[RECORDS]
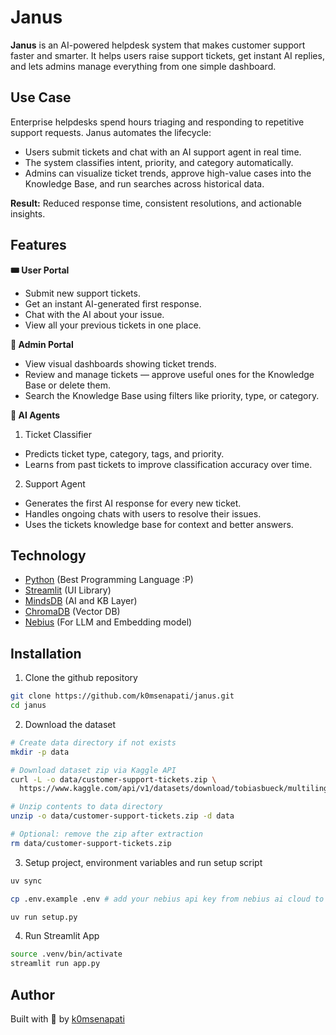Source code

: # Janus

**Janus** is an AI-powered helpdesk system that makes customer support faster and smarter. It helps users raise support tickets, get instant AI replies, and lets admins manage everything from one simple dashboard.

## Use Case

Enterprise helpdesks spend hours triaging and responding to repetitive support requests.
Janus automates the lifecycle:

- Users submit tickets and chat with an AI support agent in real time.
- The system classifies intent, priority, and category automatically.
- Admins can visualize ticket trends, approve high-value cases into the Knowledge Base, and run searches across historical data.

**Result:** Reduced response time, consistent resolutions, and actionable insights.

## Features

**🎟️ User Portal**

- Submit new support tickets.
- Get an instant AI-generated first response.
- Chat with the AI about your issue.
- View all your previous tickets in one place.

**🧠 Admin Portal**

- View visual dashboards showing ticket trends.
- Review and manage tickets — approve useful ones for the Knowledge Base or delete them.
- Search the Knowledge Base using filters like priority, type, or category.

**🤖 AI Agents**

1. Ticket Classifier

- Predicts ticket type, category, tags, and priority.
- Learns from past tickets to improve classification accuracy over time.

2. Support Agent

- Generates the first AI response for every new ticket.
- Handles ongoing chats with users to resolve their issues.
- Uses the tickets knowledge base for context and better answers.

## Technology

- [Python](https://www.python.org/) (Best Programming Language :P)
- [Streamlit](https://streamlit.io/) (UI Library)
- [MindsDB](https://mindsdb.com/) (AI and KB Layer)
- [ChromaDB](https://www.trychroma.com/) (Vector DB)
- [Nebius](https://nebius.com/) (For LLM and Embedding model)

## Installation

1. Clone the github repository

```bash
git clone https://github.com/k0msenapati/janus.git
cd janus
```

2. Download the dataset

```bash
# Create data directory if not exists
mkdir -p data

# Download dataset zip via Kaggle API
curl -L -o data/customer-support-tickets.zip \
  https://www.kaggle.com/api/v1/datasets/download/tobiasbueck/multilingual-customer-support-tickets

# Unzip contents to data directory
unzip -o data/customer-support-tickets.zip -d data

# Optional: remove the zip after extraction
rm data/customer-support-tickets.zip
```

3. Setup project, environment variables and run setup script

```bash
uv sync

cp .env.example .env # add your nebius api key from nebius ai cloud to NEBIUS_API_KEY var

uv run setup.py
```

4. Run Streamlit App

```bash
source .venv/bin/activate
streamlit run app.py
```

## Author

Built with 💖 by [k0msenapati](https://github.com/k0msenapati)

[WORK ITEM] Look through the listing above and count the lines where the string "https" appears. Report the number only.

[EXERCISE RESULT] 8